DATA FOR REVIEW Start Marker

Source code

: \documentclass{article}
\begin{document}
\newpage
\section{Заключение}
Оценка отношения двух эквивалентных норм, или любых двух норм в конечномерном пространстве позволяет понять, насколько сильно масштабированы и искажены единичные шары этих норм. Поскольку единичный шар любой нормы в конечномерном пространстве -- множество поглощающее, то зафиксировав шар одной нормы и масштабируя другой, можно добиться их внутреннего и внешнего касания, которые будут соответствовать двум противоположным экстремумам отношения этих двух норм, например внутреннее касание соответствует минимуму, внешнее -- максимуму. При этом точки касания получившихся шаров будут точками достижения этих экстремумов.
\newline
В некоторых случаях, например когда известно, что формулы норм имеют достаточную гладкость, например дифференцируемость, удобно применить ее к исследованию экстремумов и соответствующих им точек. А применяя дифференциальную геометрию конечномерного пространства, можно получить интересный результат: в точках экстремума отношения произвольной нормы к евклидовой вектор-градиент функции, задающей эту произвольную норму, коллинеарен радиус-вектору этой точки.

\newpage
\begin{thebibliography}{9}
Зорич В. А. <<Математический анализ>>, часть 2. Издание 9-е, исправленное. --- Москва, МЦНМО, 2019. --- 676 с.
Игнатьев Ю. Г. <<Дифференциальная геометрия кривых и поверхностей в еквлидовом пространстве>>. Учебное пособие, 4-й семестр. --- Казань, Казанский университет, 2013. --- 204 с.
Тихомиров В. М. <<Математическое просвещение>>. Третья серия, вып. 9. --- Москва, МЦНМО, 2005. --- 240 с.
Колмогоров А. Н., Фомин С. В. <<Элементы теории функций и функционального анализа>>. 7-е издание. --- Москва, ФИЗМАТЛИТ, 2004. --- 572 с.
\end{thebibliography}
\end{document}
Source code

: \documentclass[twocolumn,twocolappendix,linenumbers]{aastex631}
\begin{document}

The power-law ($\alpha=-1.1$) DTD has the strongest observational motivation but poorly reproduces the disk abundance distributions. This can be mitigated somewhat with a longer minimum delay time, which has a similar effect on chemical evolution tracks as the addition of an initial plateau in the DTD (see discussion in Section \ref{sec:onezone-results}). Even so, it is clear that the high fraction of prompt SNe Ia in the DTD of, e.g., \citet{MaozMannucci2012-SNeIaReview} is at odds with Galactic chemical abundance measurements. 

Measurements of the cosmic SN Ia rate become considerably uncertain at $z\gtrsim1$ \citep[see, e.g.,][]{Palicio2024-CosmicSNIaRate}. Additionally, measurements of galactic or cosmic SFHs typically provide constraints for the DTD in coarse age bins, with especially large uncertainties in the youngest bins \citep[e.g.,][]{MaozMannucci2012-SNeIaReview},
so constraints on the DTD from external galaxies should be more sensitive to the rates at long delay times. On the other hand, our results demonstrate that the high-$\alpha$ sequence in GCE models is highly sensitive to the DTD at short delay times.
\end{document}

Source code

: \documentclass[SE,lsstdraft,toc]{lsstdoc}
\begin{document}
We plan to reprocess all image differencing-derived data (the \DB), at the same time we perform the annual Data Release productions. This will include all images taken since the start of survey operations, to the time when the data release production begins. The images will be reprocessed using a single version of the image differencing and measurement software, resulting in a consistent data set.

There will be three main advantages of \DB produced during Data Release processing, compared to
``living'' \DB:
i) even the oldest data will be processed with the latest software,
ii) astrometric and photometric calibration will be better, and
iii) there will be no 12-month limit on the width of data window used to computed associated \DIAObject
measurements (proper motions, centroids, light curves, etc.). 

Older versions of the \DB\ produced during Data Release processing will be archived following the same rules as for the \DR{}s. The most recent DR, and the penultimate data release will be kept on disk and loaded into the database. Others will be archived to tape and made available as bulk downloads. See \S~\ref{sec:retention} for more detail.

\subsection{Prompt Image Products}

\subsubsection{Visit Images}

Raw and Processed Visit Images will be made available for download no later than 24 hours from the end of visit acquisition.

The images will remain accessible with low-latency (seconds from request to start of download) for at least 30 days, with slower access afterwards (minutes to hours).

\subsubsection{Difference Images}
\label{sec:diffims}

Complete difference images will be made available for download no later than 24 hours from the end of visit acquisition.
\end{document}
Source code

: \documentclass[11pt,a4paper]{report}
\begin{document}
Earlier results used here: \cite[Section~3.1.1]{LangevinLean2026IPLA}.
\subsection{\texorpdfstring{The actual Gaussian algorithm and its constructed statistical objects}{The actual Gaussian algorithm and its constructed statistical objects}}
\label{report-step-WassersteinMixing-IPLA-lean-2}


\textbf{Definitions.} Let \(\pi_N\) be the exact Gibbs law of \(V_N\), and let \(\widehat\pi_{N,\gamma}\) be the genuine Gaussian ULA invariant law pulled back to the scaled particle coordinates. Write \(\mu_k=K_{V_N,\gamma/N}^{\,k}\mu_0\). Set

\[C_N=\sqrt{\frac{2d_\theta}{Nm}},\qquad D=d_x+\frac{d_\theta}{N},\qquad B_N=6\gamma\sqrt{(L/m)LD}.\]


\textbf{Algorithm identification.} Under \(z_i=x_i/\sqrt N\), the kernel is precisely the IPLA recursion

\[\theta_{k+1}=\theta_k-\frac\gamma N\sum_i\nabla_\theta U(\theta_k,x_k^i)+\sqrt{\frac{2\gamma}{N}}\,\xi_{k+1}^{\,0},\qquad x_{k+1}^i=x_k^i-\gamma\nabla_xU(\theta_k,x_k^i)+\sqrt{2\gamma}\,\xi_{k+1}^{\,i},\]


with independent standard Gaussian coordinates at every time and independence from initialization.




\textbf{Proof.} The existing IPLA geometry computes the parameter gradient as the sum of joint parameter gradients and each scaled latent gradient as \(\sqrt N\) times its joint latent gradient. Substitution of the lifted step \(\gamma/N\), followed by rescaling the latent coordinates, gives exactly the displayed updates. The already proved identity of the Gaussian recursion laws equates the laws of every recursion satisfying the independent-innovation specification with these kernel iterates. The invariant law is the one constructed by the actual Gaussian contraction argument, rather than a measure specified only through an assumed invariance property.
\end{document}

DATA FOR REVIEW End Marker
DATA FOR REVIEW Start Marker

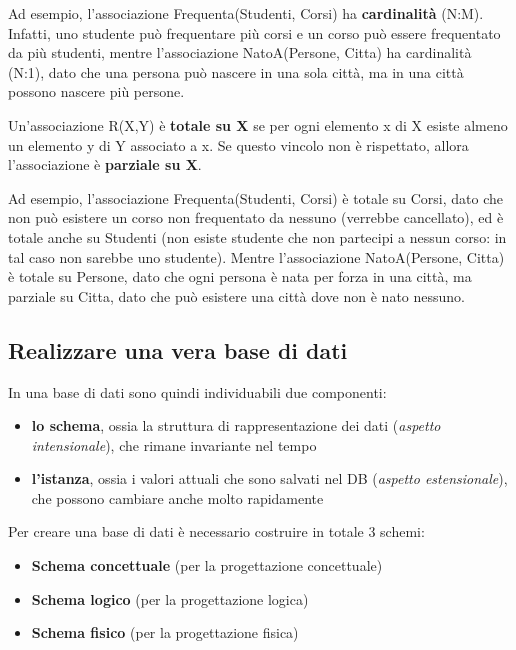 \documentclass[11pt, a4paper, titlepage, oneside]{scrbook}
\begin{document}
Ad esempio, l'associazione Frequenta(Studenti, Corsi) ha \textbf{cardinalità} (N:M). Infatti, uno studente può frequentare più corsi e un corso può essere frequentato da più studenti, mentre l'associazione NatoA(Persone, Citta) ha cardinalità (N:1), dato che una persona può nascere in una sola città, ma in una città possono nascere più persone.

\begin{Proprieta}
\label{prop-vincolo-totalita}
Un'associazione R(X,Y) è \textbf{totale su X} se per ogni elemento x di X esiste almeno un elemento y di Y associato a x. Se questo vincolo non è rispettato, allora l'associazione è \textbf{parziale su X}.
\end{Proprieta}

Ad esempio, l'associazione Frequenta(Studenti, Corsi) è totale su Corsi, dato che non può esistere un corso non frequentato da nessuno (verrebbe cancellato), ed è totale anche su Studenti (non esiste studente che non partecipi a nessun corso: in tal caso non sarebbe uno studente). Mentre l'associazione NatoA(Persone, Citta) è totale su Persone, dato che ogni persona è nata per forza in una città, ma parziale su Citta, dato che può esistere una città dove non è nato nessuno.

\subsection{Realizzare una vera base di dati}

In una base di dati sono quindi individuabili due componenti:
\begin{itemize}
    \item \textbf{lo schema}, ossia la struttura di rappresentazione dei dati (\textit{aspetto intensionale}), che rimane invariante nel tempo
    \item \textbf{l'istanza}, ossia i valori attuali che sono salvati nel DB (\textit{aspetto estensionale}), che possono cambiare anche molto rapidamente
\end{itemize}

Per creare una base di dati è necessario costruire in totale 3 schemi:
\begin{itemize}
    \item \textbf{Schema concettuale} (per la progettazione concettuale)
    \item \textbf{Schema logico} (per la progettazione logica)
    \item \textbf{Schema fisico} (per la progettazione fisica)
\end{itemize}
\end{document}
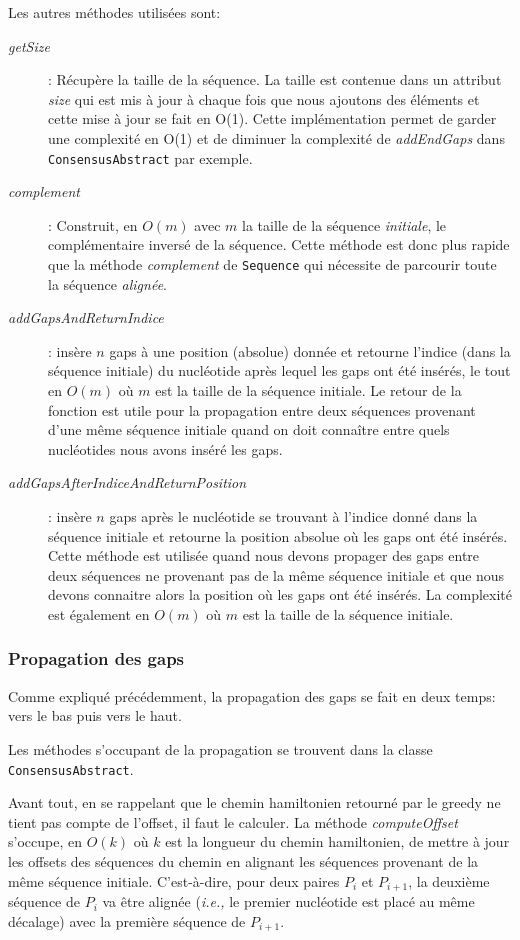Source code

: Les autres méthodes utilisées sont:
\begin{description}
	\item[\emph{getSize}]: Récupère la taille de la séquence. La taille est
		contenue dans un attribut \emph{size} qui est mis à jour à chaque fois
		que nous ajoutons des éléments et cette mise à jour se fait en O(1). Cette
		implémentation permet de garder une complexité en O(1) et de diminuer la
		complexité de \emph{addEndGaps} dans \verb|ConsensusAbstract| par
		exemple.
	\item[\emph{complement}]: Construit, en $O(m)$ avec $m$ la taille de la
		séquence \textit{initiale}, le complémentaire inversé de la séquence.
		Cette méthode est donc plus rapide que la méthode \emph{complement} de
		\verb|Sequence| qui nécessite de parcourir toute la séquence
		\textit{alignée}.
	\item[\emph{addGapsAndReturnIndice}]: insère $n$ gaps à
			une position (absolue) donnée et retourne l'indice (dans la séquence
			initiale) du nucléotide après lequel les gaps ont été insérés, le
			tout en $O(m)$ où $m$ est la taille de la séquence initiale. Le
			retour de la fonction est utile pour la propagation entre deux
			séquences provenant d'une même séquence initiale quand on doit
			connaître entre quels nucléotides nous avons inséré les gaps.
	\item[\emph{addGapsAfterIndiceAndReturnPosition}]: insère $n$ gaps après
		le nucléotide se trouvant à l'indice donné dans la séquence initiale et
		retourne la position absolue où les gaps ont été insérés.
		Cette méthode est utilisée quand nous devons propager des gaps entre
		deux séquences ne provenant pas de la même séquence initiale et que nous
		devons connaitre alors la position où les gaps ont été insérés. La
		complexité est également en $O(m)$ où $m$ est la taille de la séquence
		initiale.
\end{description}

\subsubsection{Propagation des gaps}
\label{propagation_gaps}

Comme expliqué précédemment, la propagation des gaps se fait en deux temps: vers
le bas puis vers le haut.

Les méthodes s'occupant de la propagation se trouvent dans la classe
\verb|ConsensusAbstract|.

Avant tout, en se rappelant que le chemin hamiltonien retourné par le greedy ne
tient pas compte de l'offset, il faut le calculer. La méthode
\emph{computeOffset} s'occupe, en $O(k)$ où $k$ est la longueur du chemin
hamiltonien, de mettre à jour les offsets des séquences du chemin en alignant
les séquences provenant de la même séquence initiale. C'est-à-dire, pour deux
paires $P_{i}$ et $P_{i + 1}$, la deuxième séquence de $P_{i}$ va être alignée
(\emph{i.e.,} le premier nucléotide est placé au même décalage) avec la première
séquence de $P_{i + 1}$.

DATA FOR REVIEW End Marker
DATA FOR REVIEW Start Marker

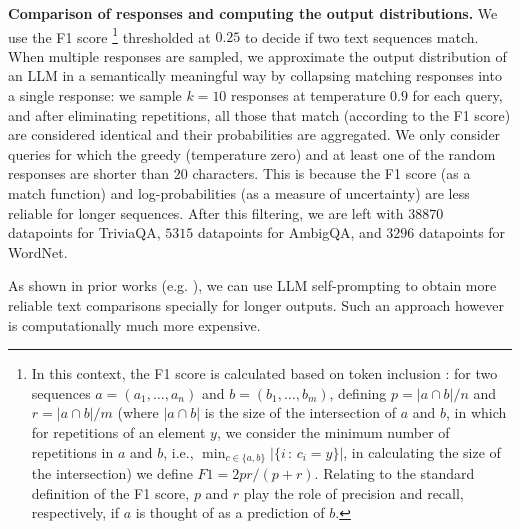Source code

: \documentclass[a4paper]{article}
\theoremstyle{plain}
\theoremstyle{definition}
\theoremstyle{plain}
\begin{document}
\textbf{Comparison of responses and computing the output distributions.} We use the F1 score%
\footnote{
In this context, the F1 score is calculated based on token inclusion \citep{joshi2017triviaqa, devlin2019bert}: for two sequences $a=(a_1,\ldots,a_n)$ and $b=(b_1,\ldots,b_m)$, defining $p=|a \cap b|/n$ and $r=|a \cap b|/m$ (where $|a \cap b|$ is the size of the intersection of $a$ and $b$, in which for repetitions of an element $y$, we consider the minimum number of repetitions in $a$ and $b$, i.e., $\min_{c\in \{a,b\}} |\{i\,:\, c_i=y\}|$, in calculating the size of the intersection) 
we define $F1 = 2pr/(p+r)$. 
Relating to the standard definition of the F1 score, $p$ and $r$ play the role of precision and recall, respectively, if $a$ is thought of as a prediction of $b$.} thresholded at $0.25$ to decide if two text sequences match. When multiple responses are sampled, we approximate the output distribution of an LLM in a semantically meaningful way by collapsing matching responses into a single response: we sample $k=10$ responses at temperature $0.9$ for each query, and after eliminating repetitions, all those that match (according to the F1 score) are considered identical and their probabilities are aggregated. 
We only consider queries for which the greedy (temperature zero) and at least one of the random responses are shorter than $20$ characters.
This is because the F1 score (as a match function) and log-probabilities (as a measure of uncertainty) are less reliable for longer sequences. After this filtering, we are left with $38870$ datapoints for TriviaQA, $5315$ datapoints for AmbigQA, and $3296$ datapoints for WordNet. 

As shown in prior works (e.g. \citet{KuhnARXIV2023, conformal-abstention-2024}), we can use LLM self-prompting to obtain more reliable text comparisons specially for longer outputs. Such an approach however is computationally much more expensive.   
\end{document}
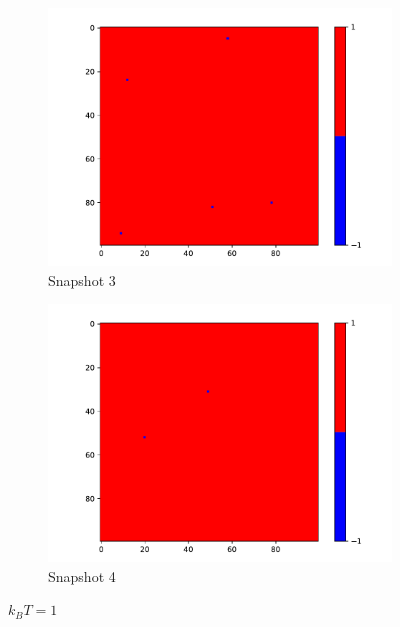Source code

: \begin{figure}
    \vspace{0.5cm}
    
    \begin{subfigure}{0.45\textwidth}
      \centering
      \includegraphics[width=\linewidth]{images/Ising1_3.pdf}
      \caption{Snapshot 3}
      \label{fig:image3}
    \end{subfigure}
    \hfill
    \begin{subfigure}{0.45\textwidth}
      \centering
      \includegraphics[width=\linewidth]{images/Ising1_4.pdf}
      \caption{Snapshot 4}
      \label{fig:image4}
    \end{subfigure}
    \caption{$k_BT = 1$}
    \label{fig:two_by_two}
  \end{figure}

DATA FOR REVIEW End Marker

PROMPT:
Above are the entries; copy every line among them that contains the word "qquad".

YOUR SOLUTION:
\[C_N=\sqrt{\frac{2d_\theta}{Nm}},\qquad D=d_x+\frac{d_\theta}{N},\qquad B_N=6\gamma\sqrt{(L/m)LD}.\]
\[\theta_{k+1}=\theta_k-\frac\gamma N\sum_i\nabla_\theta U(\theta_k,x_k^i)+\sqrt{\frac{2\gamma}{N}}\,\xi_{k+1}^{\,0},\qquad x_{k+1}^i=x_k^i-\gamma\nabla_xU(\theta_k,x_k^i)+\sqrt{2\gamma}\,\xi_{k+1}^{\,i},\]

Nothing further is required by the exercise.